As far away as Colombia, voters have said they've had enough of politicians who offer compromise and dialogue, in the end having little, if anything, to show for their sensitivity. After decades of a low-intensity civil war, and after electing a president who promised to talk with leftists insurgents until achieving peace, the Colombian people tired of endless talk in the face of relentless bombings and kidnappings by anti-government guerrillas. The time for the warrior president, Alvaro Uribe, was at hand. The tough-talking Uribe was elected after promising to increase military spending and win the war by sheer force.
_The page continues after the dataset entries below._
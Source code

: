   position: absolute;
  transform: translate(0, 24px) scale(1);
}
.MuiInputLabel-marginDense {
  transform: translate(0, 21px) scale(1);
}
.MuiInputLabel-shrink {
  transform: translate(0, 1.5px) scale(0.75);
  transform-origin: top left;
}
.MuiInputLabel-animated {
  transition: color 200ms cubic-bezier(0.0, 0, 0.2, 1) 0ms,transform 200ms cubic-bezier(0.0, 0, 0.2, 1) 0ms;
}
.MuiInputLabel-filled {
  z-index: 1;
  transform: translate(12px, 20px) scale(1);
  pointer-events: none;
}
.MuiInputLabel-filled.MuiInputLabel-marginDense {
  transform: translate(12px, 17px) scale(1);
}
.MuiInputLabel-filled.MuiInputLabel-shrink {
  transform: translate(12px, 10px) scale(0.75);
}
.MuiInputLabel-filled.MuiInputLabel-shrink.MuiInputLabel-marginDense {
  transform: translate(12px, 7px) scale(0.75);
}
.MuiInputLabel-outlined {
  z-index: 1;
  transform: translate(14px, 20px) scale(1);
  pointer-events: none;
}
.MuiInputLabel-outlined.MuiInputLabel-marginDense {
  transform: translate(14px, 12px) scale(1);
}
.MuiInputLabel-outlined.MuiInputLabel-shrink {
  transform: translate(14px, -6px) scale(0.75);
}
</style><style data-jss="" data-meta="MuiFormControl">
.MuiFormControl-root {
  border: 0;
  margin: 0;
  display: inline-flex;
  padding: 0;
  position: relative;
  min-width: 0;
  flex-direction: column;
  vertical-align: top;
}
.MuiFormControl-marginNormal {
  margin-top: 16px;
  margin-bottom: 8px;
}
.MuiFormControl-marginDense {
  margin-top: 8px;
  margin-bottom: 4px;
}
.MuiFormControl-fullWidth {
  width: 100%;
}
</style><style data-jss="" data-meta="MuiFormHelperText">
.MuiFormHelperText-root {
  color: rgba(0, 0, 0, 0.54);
All politics may indeed be local, but there is no denying that the pendulum swings widely, casting its shadow over the political stages of nations all over the globe. Political soul mates Ronald Reagan and Margaret Thatcher shared the global political stage at the same time. So did a pair of liberals who sought to revitalize their parties, Bill Clinton and Tony Blair. Blair, of course, remains in office, trying mightily to morph into a leader for our time. The embattled Blair may have out-machoed the British public when he threw his support behind the war in Iraq. Voters fault Blair for being "Bush's poodle." In fact, he does not seem tough enough. There is little chance that a leader more in touch with his feminine side will replace Blair.
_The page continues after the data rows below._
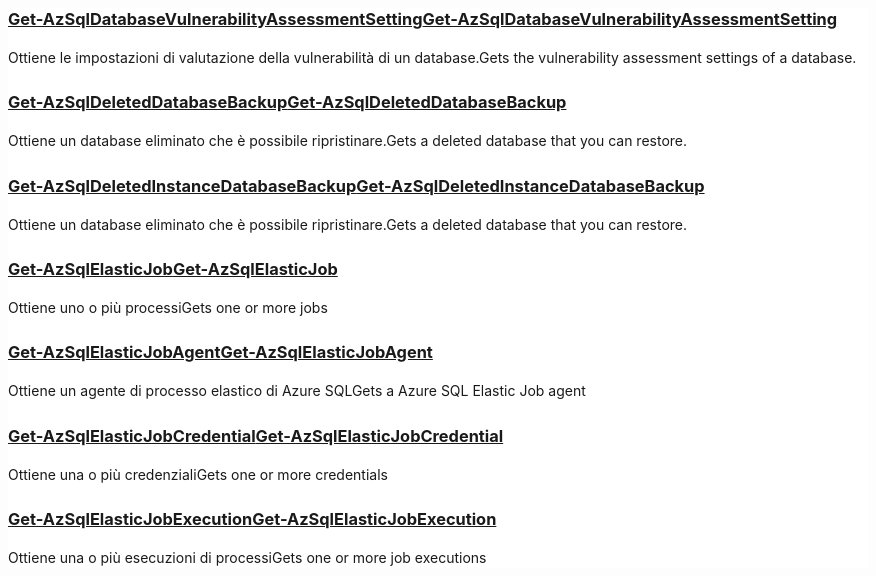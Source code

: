 ### [<span data-ttu-id="99007-225">Get-AzSqlDatabaseVulnerabilityAssessmentSetting</span><span class="sxs-lookup"><span data-stu-id="99007-225">Get-AzSqlDatabaseVulnerabilityAssessmentSetting</span></span>](Get-AzSqlDatabaseVulnerabilityAssessmentSetting.md)
<span data-ttu-id="99007-226">Ottiene le impostazioni di valutazione della vulnerabilità di un database.</span><span class="sxs-lookup"><span data-stu-id="99007-226">Gets the vulnerability assessment settings of a database.</span></span>

### [<span data-ttu-id="99007-227">Get-AzSqlDeletedDatabaseBackup</span><span class="sxs-lookup"><span data-stu-id="99007-227">Get-AzSqlDeletedDatabaseBackup</span></span>](Get-AzSqlDeletedDatabaseBackup.md)
<span data-ttu-id="99007-228">Ottiene un database eliminato che è possibile ripristinare.</span><span class="sxs-lookup"><span data-stu-id="99007-228">Gets a deleted database that you can restore.</span></span>

### [<span data-ttu-id="99007-229">Get-AzSqlDeletedInstanceDatabaseBackup</span><span class="sxs-lookup"><span data-stu-id="99007-229">Get-AzSqlDeletedInstanceDatabaseBackup</span></span>](Get-AzSqlDeletedInstanceDatabaseBackup.md)
<span data-ttu-id="99007-230">Ottiene un database eliminato che è possibile ripristinare.</span><span class="sxs-lookup"><span data-stu-id="99007-230">Gets a deleted database that you can restore.</span></span>

### [<span data-ttu-id="99007-231">Get-AzSqlElasticJob</span><span class="sxs-lookup"><span data-stu-id="99007-231">Get-AzSqlElasticJob</span></span>](Get-AzSqlElasticJob.md)
<span data-ttu-id="99007-232">Ottiene uno o più processi</span><span class="sxs-lookup"><span data-stu-id="99007-232">Gets one or more jobs</span></span>

### [<span data-ttu-id="99007-233">Get-AzSqlElasticJobAgent</span><span class="sxs-lookup"><span data-stu-id="99007-233">Get-AzSqlElasticJobAgent</span></span>](Get-AzSqlElasticJobAgent.md)
<span data-ttu-id="99007-234">Ottiene un agente di processo elastico di Azure SQL</span><span class="sxs-lookup"><span data-stu-id="99007-234">Gets a Azure SQL Elastic Job agent</span></span>

### [<span data-ttu-id="99007-235">Get-AzSqlElasticJobCredential</span><span class="sxs-lookup"><span data-stu-id="99007-235">Get-AzSqlElasticJobCredential</span></span>](Get-AzSqlElasticJobCredential.md)
<span data-ttu-id="99007-236">Ottiene una o più credenziali</span><span class="sxs-lookup"><span data-stu-id="99007-236">Gets one or more credentials</span></span>

### [<span data-ttu-id="99007-237">Get-AzSqlElasticJobExecution</span><span class="sxs-lookup"><span data-stu-id="99007-237">Get-AzSqlElasticJobExecution</span></span>](Get-AzSqlElasticJobExecution.md)
<span data-ttu-id="99007-238">Ottiene una o più esecuzioni di processi</span><span class="sxs-lookup"><span data-stu-id="99007-238">Gets one or more job executions</span></span>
A few months ago, on a flight to the Middle East, a British man sitting next to me asked if it is true that Blair is enormously popular in the United States. The young entrepreneur, returning to his home in the United Arab Emirates, told me he's no fan of Blair's. But he added, "I wish my country would protect me with as much determination as the U.S. government protects Americans." Regardless of views on the Iraq war, there is a pervasive sense of insecurity throughout the world. Everyone yearns to feel protected.
Ironically, if the actions of the muscular leaders make the security situation worse, the voters will feel even more inclined to seek shelter in the shadows cast by their muscle-bound leaders. Thoughtfulness has gone out of style.
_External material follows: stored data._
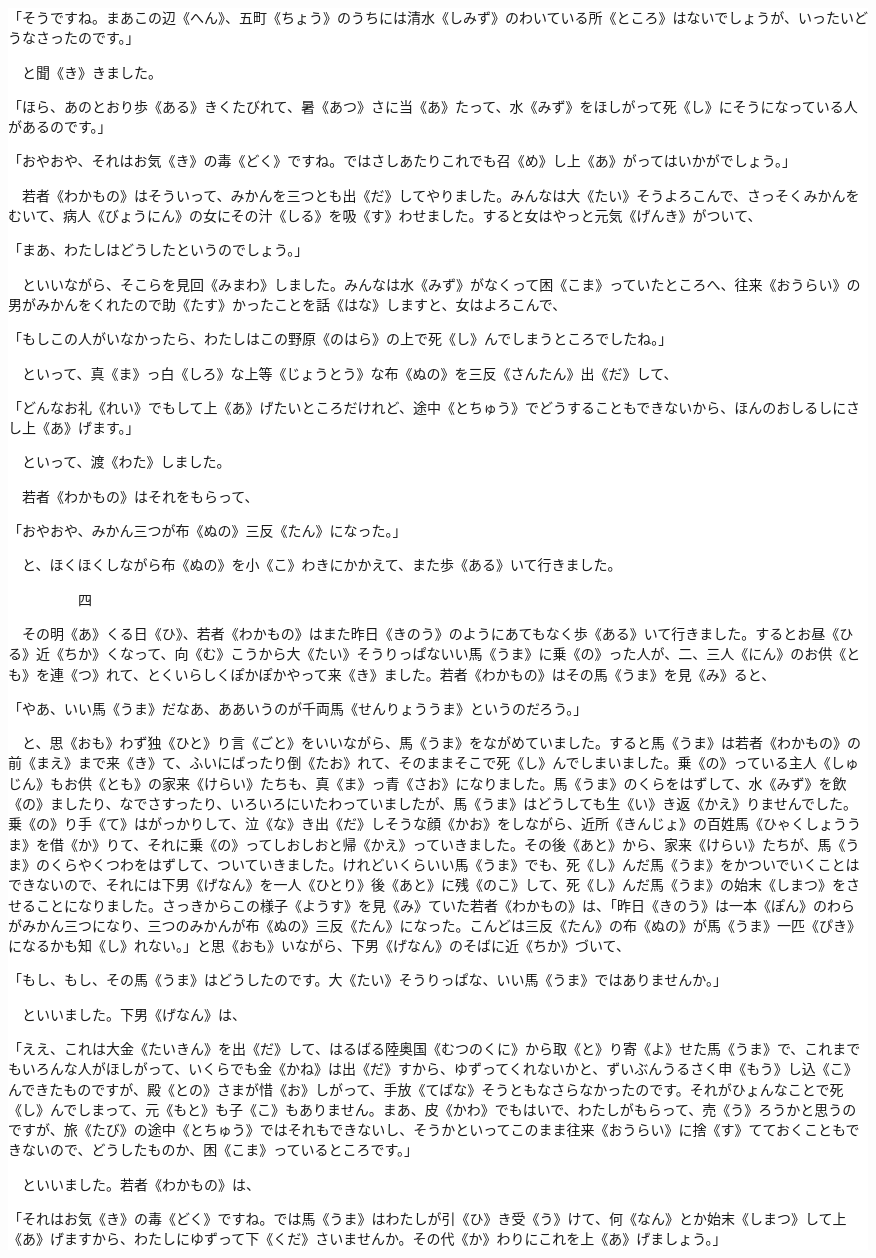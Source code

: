 「そうですね。まあこの辺《へん》、五町《ちょう》のうちには清水《しみず》のわいている所《ところ》はないでしょうが、いったいどうなさったのです。」

　と聞《き》きました。

「ほら、あのとおり歩《ある》きくたびれて、暑《あつ》さに当《あ》たって、水《みず》をほしがって死《し》にそうになっている人があるのです。」

「おやおや、それはお気《き》の毒《どく》ですね。ではさしあたりこれでも召《め》し上《あ》がってはいかがでしょう。」

　若者《わかもの》はそういって、みかんを三つとも出《だ》してやりました。みんなは大《たい》そうよろこんで、さっそくみかんをむいて、病人《びょうにん》の女にその汁《しる》を吸《す》わせました。すると女はやっと元気《げんき》がついて、

「まあ、わたしはどうしたというのでしょう。」

　といいながら、そこらを見回《みまわ》しました。みんなは水《みず》がなくって困《こま》っていたところへ、往来《おうらい》の男がみかんをくれたので助《たす》かったことを話《はな》しますと、女はよろこんで、

「もしこの人がいなかったら、わたしはこの野原《のはら》の上で死《し》んでしまうところでしたね。」

　といって、真《ま》っ白《しろ》な上等《じょうとう》な布《ぬの》を三反《さんたん》出《だ》して、

「どんなお礼《れい》でもして上《あ》げたいところだけれど、途中《とちゅう》でどうすることもできないから、ほんのおしるしにさし上《あ》げます。」

　といって、渡《わた》しました。

　若者《わかもの》はそれをもらって、

「おやおや、みかん三つが布《ぬの》三反《たん》になった。」

　と、ほくほくしながら布《ぬの》を小《こ》わきにかかえて、また歩《ある》いて行きました。



　　　　　四



　その明《あ》くる日《ひ》、若者《わかもの》はまた昨日《きのう》のようにあてもなく歩《ある》いて行きました。するとお昼《ひる》近《ちか》くなって、向《む》こうから大《たい》そうりっぱないい馬《うま》に乗《の》った人が、二、三人《にん》のお供《とも》を連《つ》れて、とくいらしくぽかぽかやって来《き》ました。若者《わかもの》はその馬《うま》を見《み》ると、

「やあ、いい馬《うま》だなあ、ああいうのが千両馬《せんりょううま》というのだろう。」

　と、思《おも》わず独《ひと》り言《ごと》をいいながら、馬《うま》をながめていました。すると馬《うま》は若者《わかもの》の前《まえ》まで来《き》て、ふいにばったり倒《たお》れて、そのままそこで死《し》んでしまいました。乗《の》っている主人《しゅじん》もお供《とも》の家来《けらい》たちも、真《ま》っ青《さお》になりました。馬《うま》のくらをはずして、水《みず》を飲《の》ましたり、なでさすったり、いろいろにいたわっていましたが、馬《うま》はどうしても生《い》き返《かえ》りませんでした。乗《の》り手《て》はがっかりして、泣《な》き出《だ》しそうな顔《かお》をしながら、近所《きんじょ》の百姓馬《ひゃくしょううま》を借《か》りて、それに乗《の》ってしおしおと帰《かえ》っていきました。その後《あと》から、家来《けらい》たちが、馬《うま》のくらやくつわをはずして、ついていきました。けれどいくらいい馬《うま》でも、死《し》んだ馬《うま》をかついでいくことはできないので、それには下男《げなん》を一人《ひとり》後《あと》に残《のこ》して、死《し》んだ馬《うま》の始末《しまつ》をさせることになりました。さっきからこの様子《ようす》を見《み》ていた若者《わかもの》は、「昨日《きのう》は一本《ぽん》のわらがみかん三つになり、三つのみかんが布《ぬの》三反《たん》になった。こんどは三反《たん》の布《ぬの》が馬《うま》一匹《ぴき》になるかも知《し》れない。」と思《おも》いながら、下男《げなん》のそばに近《ちか》づいて、

「もし、もし、その馬《うま》はどうしたのです。大《たい》そうりっぱな、いい馬《うま》ではありませんか。」

　といいました。下男《げなん》は、

「ええ、これは大金《たいきん》を出《だ》して、はるばる陸奥国《むつのくに》から取《と》り寄《よ》せた馬《うま》で、これまでもいろんな人がほしがって、いくらでも金《かね》は出《だ》すから、ゆずってくれないかと、ずいぶんうるさく申《もう》し込《こ》んできたものですが、殿《との》さまが惜《お》しがって、手放《てばな》そうともなさらなかったのです。それがひょんなことで死《し》んでしまって、元《もと》も子《こ》もありません。まあ、皮《かわ》でもはいで、わたしがもらって、売《う》ろうかと思うのですが、旅《たび》の途中《とちゅう》ではそれもできないし、そうかといってこのまま往来《おうらい》に捨《す》てておくこともできないので、どうしたものか、困《こま》っているところです。」

　といいました。若者《わかもの》は、

「それはお気《き》の毒《どく》ですね。では馬《うま》はわたしが引《ひ》き受《う》けて、何《なん》とか始末《しまつ》して上《あ》げますから、わたしにゆずって下《くだ》さいませんか。その代《か》わりにこれを上《あ》げましょう。」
That is, of course, until the pendulum swings again.
Frida Ghitis of Decatur writes about world affairs. She is the author of "The End of Revolution: a Changing World in the Age of Live Television."
Ba-rother



Frida's idea of "sensitive".
This hurts my feelings...
Sensitive? Lip biting does it for Frida, huh? I wonder if that's during a speech or when he's raping her.
The author's name appears to sound like a disease.
Frida Don't Ghitis it.
Silly us. But wait, isn't that the idea behind being a nation?
Leaders, thank God.

When I "feel" this, I am protected. Grow up, Frida.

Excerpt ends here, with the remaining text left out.